Pictures paired with source code

######

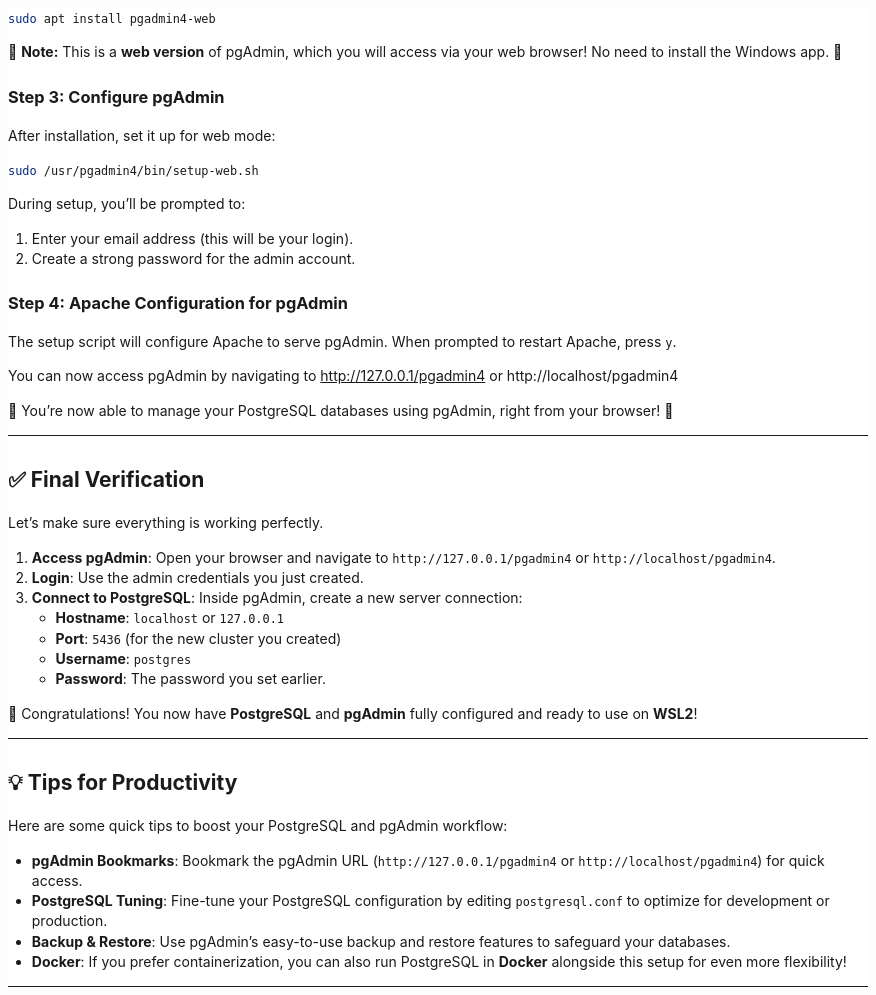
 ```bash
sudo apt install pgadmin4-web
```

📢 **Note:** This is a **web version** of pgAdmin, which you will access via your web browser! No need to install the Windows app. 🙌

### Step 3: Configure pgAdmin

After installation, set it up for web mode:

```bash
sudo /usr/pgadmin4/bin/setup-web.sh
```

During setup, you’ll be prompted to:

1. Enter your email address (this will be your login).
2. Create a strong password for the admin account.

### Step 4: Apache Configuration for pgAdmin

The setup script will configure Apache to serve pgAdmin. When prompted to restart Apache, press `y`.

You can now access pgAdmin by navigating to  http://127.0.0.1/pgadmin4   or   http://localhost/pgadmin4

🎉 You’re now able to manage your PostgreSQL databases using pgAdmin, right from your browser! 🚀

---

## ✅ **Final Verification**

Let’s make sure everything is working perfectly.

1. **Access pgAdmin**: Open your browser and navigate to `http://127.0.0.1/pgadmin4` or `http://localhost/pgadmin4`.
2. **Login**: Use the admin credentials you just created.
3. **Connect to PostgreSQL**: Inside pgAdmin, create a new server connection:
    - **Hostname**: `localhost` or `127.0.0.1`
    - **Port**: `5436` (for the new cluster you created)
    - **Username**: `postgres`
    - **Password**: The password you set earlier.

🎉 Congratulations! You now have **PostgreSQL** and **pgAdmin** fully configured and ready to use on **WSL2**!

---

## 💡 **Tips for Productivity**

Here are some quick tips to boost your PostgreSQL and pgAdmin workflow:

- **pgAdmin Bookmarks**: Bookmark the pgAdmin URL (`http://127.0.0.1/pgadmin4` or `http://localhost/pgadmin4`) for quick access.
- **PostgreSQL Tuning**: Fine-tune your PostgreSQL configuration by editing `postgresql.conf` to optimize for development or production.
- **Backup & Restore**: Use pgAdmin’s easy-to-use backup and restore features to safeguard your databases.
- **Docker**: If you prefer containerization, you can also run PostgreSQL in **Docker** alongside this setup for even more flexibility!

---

######

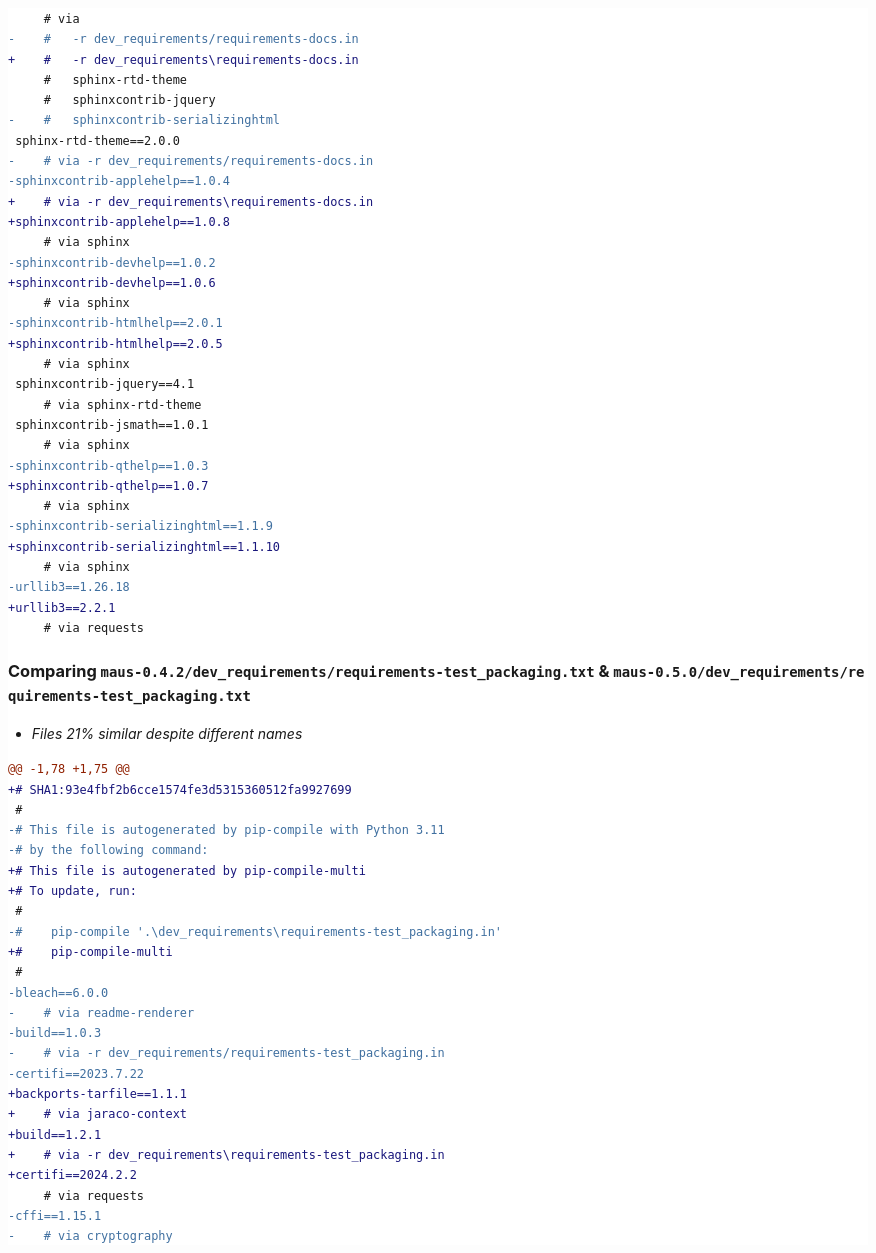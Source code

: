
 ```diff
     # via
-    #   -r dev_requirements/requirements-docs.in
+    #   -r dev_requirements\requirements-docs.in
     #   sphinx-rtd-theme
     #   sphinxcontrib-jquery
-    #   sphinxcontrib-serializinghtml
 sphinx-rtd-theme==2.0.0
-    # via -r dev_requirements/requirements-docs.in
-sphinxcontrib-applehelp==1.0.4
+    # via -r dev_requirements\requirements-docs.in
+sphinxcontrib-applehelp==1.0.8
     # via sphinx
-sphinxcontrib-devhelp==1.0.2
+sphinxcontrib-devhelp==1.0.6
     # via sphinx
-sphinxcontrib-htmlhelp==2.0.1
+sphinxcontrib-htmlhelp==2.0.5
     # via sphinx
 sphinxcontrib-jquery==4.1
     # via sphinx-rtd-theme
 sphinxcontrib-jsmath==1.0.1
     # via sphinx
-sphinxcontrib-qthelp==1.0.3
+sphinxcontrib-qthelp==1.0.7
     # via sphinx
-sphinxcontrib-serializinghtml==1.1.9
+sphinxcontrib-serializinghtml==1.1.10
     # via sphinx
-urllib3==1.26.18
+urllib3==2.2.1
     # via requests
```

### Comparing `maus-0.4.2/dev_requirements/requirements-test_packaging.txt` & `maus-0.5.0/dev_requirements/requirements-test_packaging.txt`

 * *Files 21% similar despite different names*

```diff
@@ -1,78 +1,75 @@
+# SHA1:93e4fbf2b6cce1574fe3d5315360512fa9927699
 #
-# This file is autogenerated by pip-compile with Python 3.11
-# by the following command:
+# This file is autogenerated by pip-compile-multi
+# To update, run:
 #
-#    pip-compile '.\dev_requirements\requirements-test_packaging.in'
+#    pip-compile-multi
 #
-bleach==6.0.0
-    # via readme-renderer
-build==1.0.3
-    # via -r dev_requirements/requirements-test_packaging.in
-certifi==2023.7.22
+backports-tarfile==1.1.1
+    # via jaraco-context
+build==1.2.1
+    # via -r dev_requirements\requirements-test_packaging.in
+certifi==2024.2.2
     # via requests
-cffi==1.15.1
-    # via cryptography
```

######

## Work order
Only the lines containing the word "jquery" should be returned from the data above.

## Answer
     #   sphinxcontrib-jquery
 sphinxcontrib-jquery==4.1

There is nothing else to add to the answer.